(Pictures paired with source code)
· · · ·
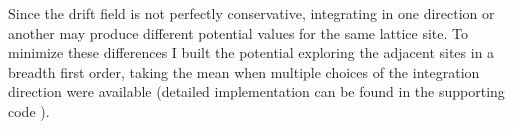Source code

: \documentclass[a4paper]{article}
\begin{document}
Since the drift field is not perfectly conservative, integrating in one direction or another may produce different potential values for the same lattice site. To minimize these differences I built the potential exploring the adjacent sites in a breadth first order, taking the mean when multiple choices of the integration direction were available (detailed implementation can be found in the supporting code \cite{code}).
\begin{figure}
  \begin{minipage}[t]{0.7\linewidth}
  \end{minipage}
  \begin{minipage}[t]{0.27\linewidth}
  \\

\end{minipage}
\end{figure}
\end{document}
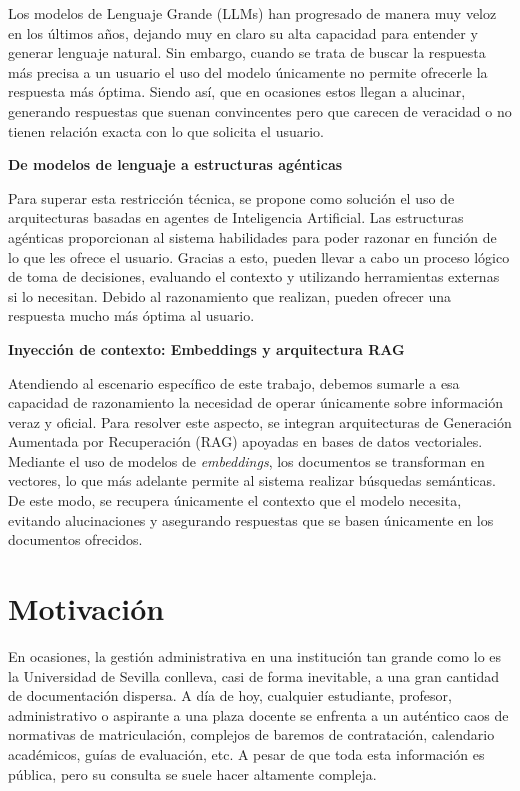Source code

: \documentclass[12pt,a4paper,oneside]{report}
\begin{document}
Los modelos de Lenguaje Grande (LLMs) han progresado de manera muy veloz en los últimos años, dejando muy en claro su alta capacidad para entender y generar lenguaje natural. Sin embargo, cuando se trata de buscar la respuesta más precisa a un usuario el uso del modelo únicamente no permite ofrecerle la respuesta más óptima. Siendo así, que en ocasiones estos llegan a alucinar, generando respuestas que suenan convincentes pero que carecen de veracidad o no tienen relación exacta con lo que solicita el usuario.

\vspace{0.3cm}
\textbf{De modelos de lenguaje a estructuras agénticas}

Para superar esta restricción técnica, se propone como solución el uso de arquitecturas basadas en agentes de Inteligencia Artificial. Las estructuras agénticas proporcionan al sistema habilidades para poder razonar en función de lo que les ofrece el usuario. Gracias a esto, pueden llevar a cabo un proceso lógico de toma de decisiones, evaluando el contexto y utilizando herramientas externas si lo necesitan. Debido al razonamiento que realizan, pueden ofrecer una respuesta mucho más óptima al usuario.



\vspace{0.3cm}
\textbf{Inyección de contexto: Embeddings y arquitectura RAG}

Atendiendo al escenario específico de este trabajo, debemos sumarle a esa capacidad de razonamiento la necesidad de operar únicamente sobre información veraz y oficial. Para resolver este aspecto, se integran arquitecturas de Generación Aumentada por Recuperación (RAG) apoyadas en bases de datos vectoriales. Mediante el uso de modelos de \textit{embeddings}, los documentos se transforman en vectores, lo que más adelante permite al sistema realizar búsquedas semánticas. De este modo, se recupera únicamente el contexto que el modelo necesita, evitando alucinaciones y asegurando respuestas que se basen únicamente en los documentos ofrecidos.

\section{Motivación}
En ocasiones, la gestión administrativa en una institución tan grande como lo es la Universidad de Sevilla conlleva, casi de forma inevitable, a una gran cantidad de documentación dispersa. A día de hoy, cualquier estudiante, profesor, administrativo o aspirante a una plaza docente se enfrenta a un auténtico caos de normativas de matriculación, complejos de baremos de contratación, calendario académicos, guías de evaluación, etc. A pesar de que toda esta información es pública, pero su consulta se suele hacer altamente compleja.
\end{document}
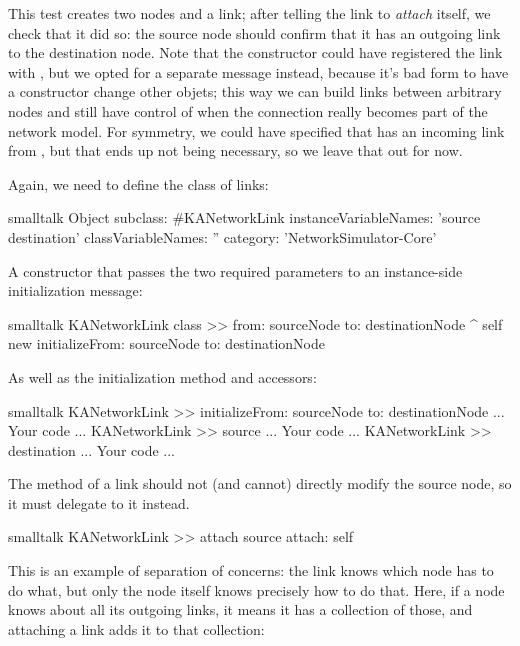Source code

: \documentclass[10pt,twoside,english]{_support/latex/sbabook/sbabook}
\begin{document}
This test creates two nodes and a link; after telling the link to \textit{attach} itself, we check that it did so: the source node should confirm that it has an outgoing link to the destination node.
Note that the constructor could have registered the link with , but we opted for a separate message  instead, because it's bad form to have a constructor change other objets; this way we can build links between arbitrary nodes and still have control of when the connection really becomes part of the network model.
For symmetry, we could have specified that  has an incoming link from , but that ends up not being necessary, so we leave that out for now.

Again, we need to define the class of links:

\begin{displaycode}{smalltalk}
Object subclass: #KANetworkLink
    instanceVariableNames: 'source destination'
    classVariableNames: ''
    category: 'NetworkSimulator-Core'
\end{displaycode}

A constructor that passes the two required parameters to an instance-side initialization message:

\begin{displaycode}{smalltalk}
KANetworkLink class >> from: sourceNode to: destinationNode
    ^ self new
        initializeFrom: sourceNode to: destinationNode
\end{displaycode}

As well as the initialization method and accessors:

\begin{displaycode}{smalltalk}
KANetworkLink >> initializeFrom: sourceNode to: destinationNode
	... Your code ...
KANetworkLink >> source
	... Your code ...
KANetworkLink >> destination
	... Your code ...
\end{displaycode}

The  method of a link should not (and cannot) directly modify the source node, so it must delegate to it instead.

\begin{displaycode}{smalltalk}
KANetworkLink >> attach
    source attach: self
\end{displaycode}

This is an example of separation of concerns: the link knows which node has to do what, but only the node itself knows precisely how to do that.
Here, if a node knows about all its outgoing links, it means it has a collection of those, and attaching a link adds it to that collection:
\end{document}
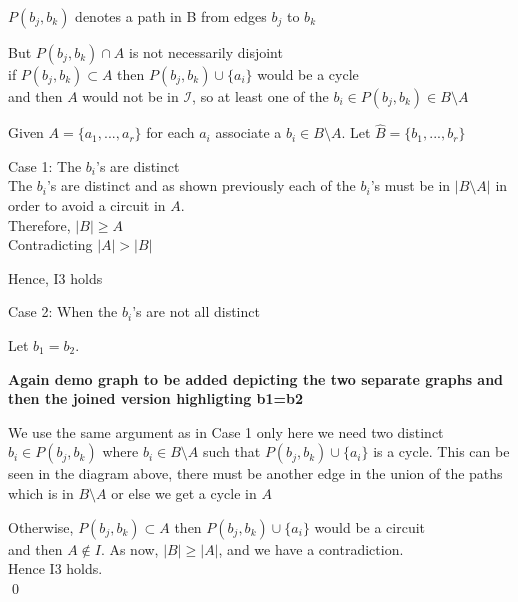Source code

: \documentclass[../main.tex]{subfiles}
\begin{document}
 \vspace{2mm}
 
 \noindent\Notation $ P ( b_j, b_k ) $ denotes a path in B from edges $ b_j $ to $ b_k $
 
 \vspace{2mm}
 
\noindent But $ P(b_j,b_k) \cap A $ is not necessarily disjoint\\
\noindent if $ P(b_j,b_k) \subset A  $ then $ P(b_j,b_k) \cup \{ a_i \} $  would be a cycle\\ and then $ A$ would not be in $ \mathcal{I} $, so at least one of the $ b_i \in P(b_j,b_k) \in B \setminus A $
 
 \vspace{4mm}
 
 \noindent Given $A = \{a_1, ... ,a_r\} $ for each $a_i$ associate a $b_i \in B \setminus A$. Let $\hat{B} = \{b_1, ... ,b_r\}$
 
 \vspace{2mm}
 
 \noindent Case 1: The $ b_i$'s are distinct\\
 The $ b_i$'s are distinct and as shown previously each of the $ b_i$'s must be in $ |B \setminus A| $ in order to avoid a circuit in $ A $.\\ 
\noindent Therefore,
  $ |B| \geqslant A $ \\Contradicting $ |A|  >  |B| $
 
 \vspace{3mm}
 
\noindent Hence, I3 holds

\noindent Case 2: When the $b_i$'s are not all distinct

\noindent Let $ b_1 = b_2 $.

\textbf{Again demo graph to be added depicting the two separate graphs and then the joined version highligting b1=b2}

\noindent We use the same argument as in Case 1 only here we need two distinct $ b_i \in P( b_j, b_k) $ where $ b_i \in B \setminus A $ such that  $ P(b_j , b_k ) \cup \{ a_i \} $ is a cycle. This can be seen in the diagram above, there must be another edge in the union of the paths which is in $ B \setminus A$ or else we get a cycle in $A$

\vspace{2mm}

\noindent Otherwise, $ P(b_j,b_k) \subset A  $ then $ P(b_j,b_k) \cup \{ a_i \} $  would be a circuit\\ and then $ A \notin I $. As now, $ |B| \geq |A| $, and we have a contradiction.\\
\noindent Hence I3 holds.\\
\qed
 
\end{document}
· · · ·
(What you have to do): Copy each line of the records precisely and drop any images they hold.

(Task result):
Source code

: \documentclass[a4paper]{article}
\begin{document}
Since the drift field is not perfectly conservative, integrating in one direction or another may produce different potential values for the same lattice site. To minimize these differences I built the potential exploring the adjacent sites in a breadth first order, taking the mean when multiple choices of the integration direction were available (detailed implementation can be found in the supporting code \cite{code}).
\begin{figure}
  \begin{minipage}[t]{0.7\linewidth}
  \end{minipage}
  \begin{minipage}[t]{0.27\linewidth}
  \\

\end{minipage}
\end{figure}
\end{document}
Source code

: \documentclass[12pt,a4paper,oneside]{report}
\begin{document}
Los modelos de Lenguaje Grande (LLMs) han progresado de manera muy veloz en los últimos años, dejando muy en claro su alta capacidad para entender y generar lenguaje natural. Sin embargo, cuando se trata de buscar la respuesta más precisa a un usuario el uso del modelo únicamente no permite ofrecerle la respuesta más óptima. Siendo así, que en ocasiones estos llegan a alucinar, generando respuestas que suenan convincentes pero que carecen de veracidad o no tienen relación exacta con lo que solicita el usuario.

\vspace{0.3cm}
\textbf{De modelos de lenguaje a estructuras agénticas}

Para superar esta restricción técnica, se propone como solución el uso de arquitecturas basadas en agentes de Inteligencia Artificial. Las estructuras agénticas proporcionan al sistema habilidades para poder razonar en función de lo que les ofrece el usuario. Gracias a esto, pueden llevar a cabo un proceso lógico de toma de decisiones, evaluando el contexto y utilizando herramientas externas si lo necesitan. Debido al razonamiento que realizan, pueden ofrecer una respuesta mucho más óptima al usuario.



\vspace{0.3cm}
\textbf{Inyección de contexto: Embeddings y arquitectura RAG}

Atendiendo al escenario específico de este trabajo, debemos sumarle a esa capacidad de razonamiento la necesidad de operar únicamente sobre información veraz y oficial. Para resolver este aspecto, se integran arquitecturas de Generación Aumentada por Recuperación (RAG) apoyadas en bases de datos vectoriales. Mediante el uso de modelos de \textit{embeddings}, los documentos se transforman en vectores, lo que más adelante permite al sistema realizar búsquedas semánticas. De este modo, se recupera únicamente el contexto que el modelo necesita, evitando alucinaciones y asegurando respuestas que se basen únicamente en los documentos ofrecidos.

\section{Motivación}
En ocasiones, la gestión administrativa en una institución tan grande como lo es la Universidad de Sevilla conlleva, casi de forma inevitable, a una gran cantidad de documentación dispersa. A día de hoy, cualquier estudiante, profesor, administrativo o aspirante a una plaza docente se enfrenta a un auténtico caos de normativas de matriculación, complejos de baremos de contratación, calendario académicos, guías de evaluación, etc. A pesar de que toda esta información es pública, pero su consulta se suele hacer altamente compleja.
\end{document}
Source code

: \documentclass[10pt,twoside,english]{_support/latex/sbabook/sbabook}
\begin{document}
This test creates two nodes and a link; after telling the link to \textit{attach} itself, we check that it did so: the source node should confirm that it has an outgoing link to the destination node.
Note that the constructor could have registered the link with , but we opted for a separate message  instead, because it's bad form to have a constructor change other objets; this way we can build links between arbitrary nodes and still have control of when the connection really becomes part of the network model.
For symmetry, we could have specified that  has an incoming link from , but that ends up not being necessary, so we leave that out for now.

Again, we need to define the class of links:

\begin{displaycode}{smalltalk}
Object subclass: #KANetworkLink
    instanceVariableNames: 'source destination'
    classVariableNames: ''
    category: 'NetworkSimulator-Core'
\end{displaycode}

A constructor that passes the two required parameters to an instance-side initialization message:

\begin{displaycode}{smalltalk}
KANetworkLink class >> from: sourceNode to: destinationNode
    ^ self new
        initializeFrom: sourceNode to: destinationNode
\end{displaycode}

As well as the initialization method and accessors:

\begin{displaycode}{smalltalk}
KANetworkLink >> initializeFrom: sourceNode to: destinationNode
	... Your code ...
KANetworkLink >> source
	... Your code ...
KANetworkLink >> destination
	... Your code ...
\end{displaycode}

The  method of a link should not (and cannot) directly modify the source node, so it must delegate to it instead.

\begin{displaycode}{smalltalk}
KANetworkLink >> attach
    source attach: self
\end{displaycode}

This is an example of separation of concerns: the link knows which node has to do what, but only the node itself knows precisely how to do that.
Here, if a node knows about all its outgoing links, it means it has a collection of those, and attaching a link adds it to that collection:
\end{document}
Source code

: \documentclass[../main.tex]{subfiles}
\begin{document}
 \vspace{2mm}
 
 \noindent\Notation $ P ( b_j, b_k ) $ denotes a path in B from edges $ b_j $ to $ b_k $
 
 \vspace{2mm}
 
\noindent But $ P(b_j,b_k) \cap A $ is not necessarily disjoint\\
\noindent if $ P(b_j,b_k) \subset A  $ then $ P(b_j,b_k) \cup \{ a_i \} $  would be a cycle\\ and then $ A$ would not be in $ \mathcal{I} $, so at least one of the $ b_i \in P(b_j,b_k) \in B \setminus A $
 
 \vspace{4mm}
 
 \noindent Given $A = \{a_1, ... ,a_r\} $ for each $a_i$ associate a $b_i \in B \setminus A$. Let $\hat{B} = \{b_1, ... ,b_r\}$
 
 \vspace{2mm}
 
 \noindent Case 1: The $ b_i$'s are distinct\\
 The $ b_i$'s are distinct and as shown previously each of the $ b_i$'s must be in $ |B \setminus A| $ in order to avoid a circuit in $ A $.\\ 
\noindent Therefore,
  $ |B| \geqslant A $ \\Contradicting $ |A|  >  |B| $
 
 \vspace{3mm}
 
\noindent Hence, I3 holds

\noindent Case 2: When the $b_i$'s are not all distinct

\noindent Let $ b_1 = b_2 $.

\textbf{Again demo graph to be added depicting the two separate graphs and then the joined version highligting b1=b2}

\noindent We use the same argument as in Case 1 only here we need two distinct $ b_i \in P( b_j, b_k) $ where $ b_i \in B \setminus A $ such that  $ P(b_j , b_k ) \cup \{ a_i \} $ is a cycle. This can be seen in the diagram above, there must be another edge in the union of the paths which is in $ B \setminus A$ or else we get a cycle in $A$

\vspace{2mm}

\noindent Otherwise, $ P(b_j,b_k) \subset A  $ then $ P(b_j,b_k) \cup \{ a_i \} $  would be a circuit\\ and then $ A \notin I $. As now, $ |B| \geq |A| $, and we have a contradiction.\\
\noindent Hence I3 holds.\\
\qed
 
\end{document}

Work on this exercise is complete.